23 Haziran'dan bile ders çıkarmamış görünüyorlar?

–Benzerlerini sıkça görmeye başladığımız son örneği- Odatv'de okudum:

“Ankara Büyükşehir Belediye Başkanı Mansur Yavaş'ın, başkanlık koltuğuna oturmasının ardından atadığı Ankara Halk Ekmek Yönetim Kurulu, Ticaret Sicil Müdürlüğü tarafından engellendi. Skandal karara ilişkin bir gerekçe ya da açıklama yapılmazken, Halk Ekmek Yönetim Kurulu Başkanı Cüneyt Öztürk, reklam panoları ve maaş tartışmalarıyla daha önce gündeme gelen eski yönetim tarafından engellendiklerini belirterek yaşanan olaya tepki gösterdi…”

AKP hâlâ bu tür engellemeler ile nasıl bir sonuç elde edeceğini sanıyor! Bu tür engeller sadece başarıyı geciktirir, onu yok edemez!
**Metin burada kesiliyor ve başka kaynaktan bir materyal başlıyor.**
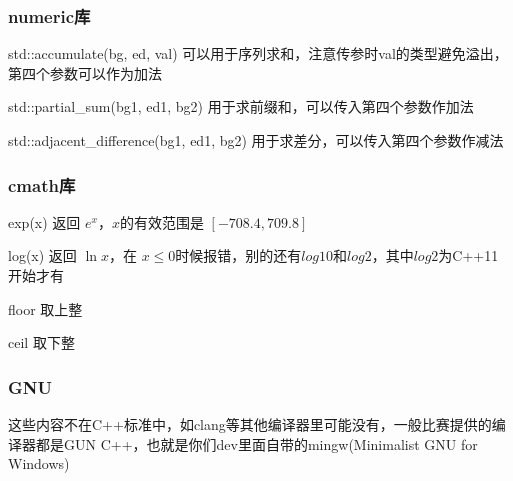 \documentclass{beamer}
\begin{document}
  \begin{frame}
    \frametitle{numeric库}
    \begin{block}{std::accumulate(bg, ed, val)}
      可以用于序列求和，注意传参时val的类型避免溢出，第四个参数可以作为加法
    \end{block}

    \begin{block}{std::partial\_sum(bg1, ed1, bg2)}
      用于求前缀和，可以传入第四个参数作加法
    \end{block}

    \begin{block}{std::adjacent\_difference(bg1, ed1, bg2)}
      用于求差分，可以传入第四个参数作减法
    \end{block}
    
  \end{frame}

  \begin{frame}
    \frametitle{cmath库}
      \begin{block}{exp(x)}
        返回 $e^x$，$x$的有效范围是 $[−708.4,709.8]$
      \end{block}

      \begin{block}{log(x)}
        返回 $\ln{x}$，在 $x\leq0$时候报错，别的还有$log10$和$log2$，其中$log2$为C++11开始才有
      \end{block}

      floor 取上整

      ceil 取下整
  \end{frame}

  \begin{frame}
    \frametitle{GNU}

    这些内容不在C++标准中，如clang等其他编译器里可能没有，一般比赛提供的编译器都是GUN C++，也就是你们dev里面自带的mingw(Minimalist GNU for Windows)
    
  \end{frame}
\end{document}
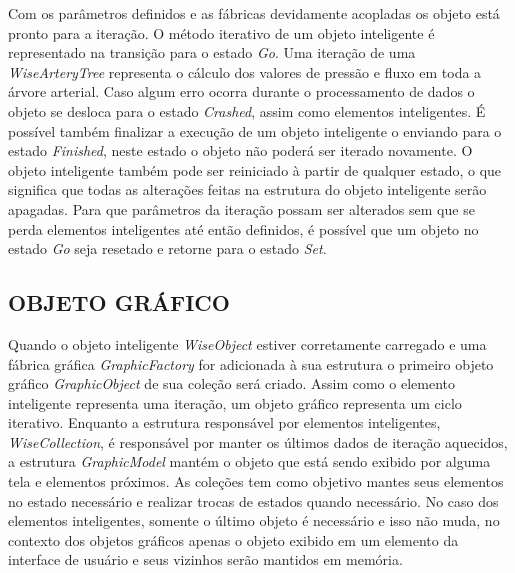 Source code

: \documentclass[a4paper,12pt]{monografia}
\theoremstyle{plain}
\theoremstyle{definition}
\theoremstyle{remark}
\begin{document}
Com os parâmetros definidos e as fábricas devidamente acopladas os objeto está pronto para a iteração. O método iterativo de um objeto inteligente é representado na transição para o estado \textit{Go}. Uma iteração de uma \textit{WiseArteryTree} representa o cálculo dos valores de pressão e fluxo em toda a árvore arterial. Caso algum erro ocorra durante o processamento de dados o objeto se desloca para o estado \textit{Crashed}, assim como elementos inteligentes. É possível também finalizar a execução de um objeto inteligente o enviando para o estado \textit{Finished}, neste estado o objeto não poderá ser iterado novamente. O objeto inteligente também pode ser reiniciado à partir de qualquer estado, o que significa que todas as alterações feitas na estrutura do objeto inteligente serão apagadas. Para que parâmetros da iteração possam ser alterados sem que se perda elementos inteligentes até então definidos, é possível que um objeto no estado \textit{Go} seja resetado e retorne para o estado \textit{Set}.

\subsection{OBJETO GRÁFICO}\label{sec:objeto_grafico}


Quando o objeto inteligente \textit{WiseObject} estiver corretamente carregado e uma fábrica gráfica \textit{GraphicFactory} for adicionada à sua estrutura o primeiro objeto gráfico \textit{GraphicObject} de sua coleção será criado. Assim como o elemento inteligente representa uma iteração, um objeto gráfico representa um ciclo iterativo. Enquanto a estrutura responsável por elementos inteligentes, \textit{WiseCollection}, é responsável por manter os últimos dados de iteração aquecidos, a estrutura \textit{GraphicModel} mantém o objeto que está sendo exibido por alguma tela e elementos próximos. As coleções tem como objetivo mantes seus elementos no estado necessário e realizar trocas de estados quando necessário. No caso dos elementos inteligentes, somente o último objeto é necessário e isso não muda, no contexto dos objetos gráficos apenas o objeto exibido em um elemento da interface de usuário e seus vizinhos serão mantidos em memória.
\end{document}
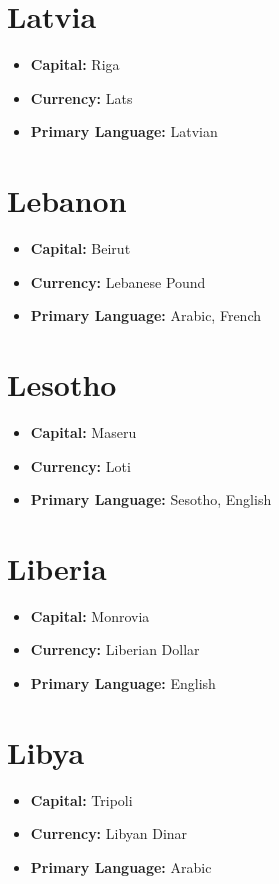 \documentclass[a4paper,100pt,twoside]{book}
\begin{document}
\section*{\Huge Latvia}
\vspace{5mm} %
\begin{itemize}
	\item \textbf{Capital:} Riga
	\item \textbf{Currency:} Lats
	\item \textbf{Primary Language:} Latvian
\end{itemize}

\section*{\Huge Lebanon}
\vspace{5mm} %
\begin{itemize}
	\item \textbf{Capital:} Beirut
	\item \textbf{Currency:} Lebanese Pound
	\item \textbf{Primary Language:} Arabic, French
\end{itemize}

\section*{\Huge Lesotho}
\vspace{5mm} %
\begin{itemize}
	\item \textbf{Capital:} Maseru
	\item \textbf{Currency:} Loti
	\item \textbf{Primary Language:} Sesotho, English
\end{itemize}

\section*{\Huge Liberia}
\vspace{5mm} %
\begin{itemize}
	\item \textbf{Capital:} Monrovia
	\item \textbf{Currency:} Liberian Dollar
	\item \textbf{Primary Language:} English
\end{itemize}

\section*{\Huge Libya}
\vspace{5mm} %
\begin{itemize}
	\item \textbf{Capital:} Tripoli
	\item \textbf{Currency:} Libyan Dinar
	\item \textbf{Primary Language:} Arabic
\end{itemize}
\end{document}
AKP'li- MHP'li hanımlar beyler!

23 Haziran sonuçları sadece İstanbul Büyükşehir Belediye Meclisi'ni değil; dokuz puanlık fark Ankara Büyükşehir Belediye Meclisi'ni de kadük yaptı. Oysa siz hâlâ siyasi kurnazlıkla İmamoğlu ve Yavaş'ı çalıştırmayacağınızı sanıyorsunuz! Bunun önümüzdeki sandıklara nasıl yansıyacağı konusunda sahiden hiç mi akılcı değerlendirme yapamaz haldesiniz?

Şunu görün:

Halk partizanlığa el koydu.

Kim ki, İmamoğlu ve Yavaş'ın çalışkanlığının önüne set çeker, halk hesabı ağır keser.

Bırakın çalışsınlar…

Bırakın halka hizmet götürsünler…

Bırakın artık… İnsanlar bıktı usandı bu siyasal çekişmelerden-kurnazlıklardan!

Şimdi çalışma zamanı…

Şimdi üretme zamanı…

Unutmayınız ki:

Her engelleme eylemi Ekrem İmamoğlu ve Mansur Yavaş'ı halkın gözünde daha büyütür.

Bunu kavrayacak politik bilinciniz de mi yok?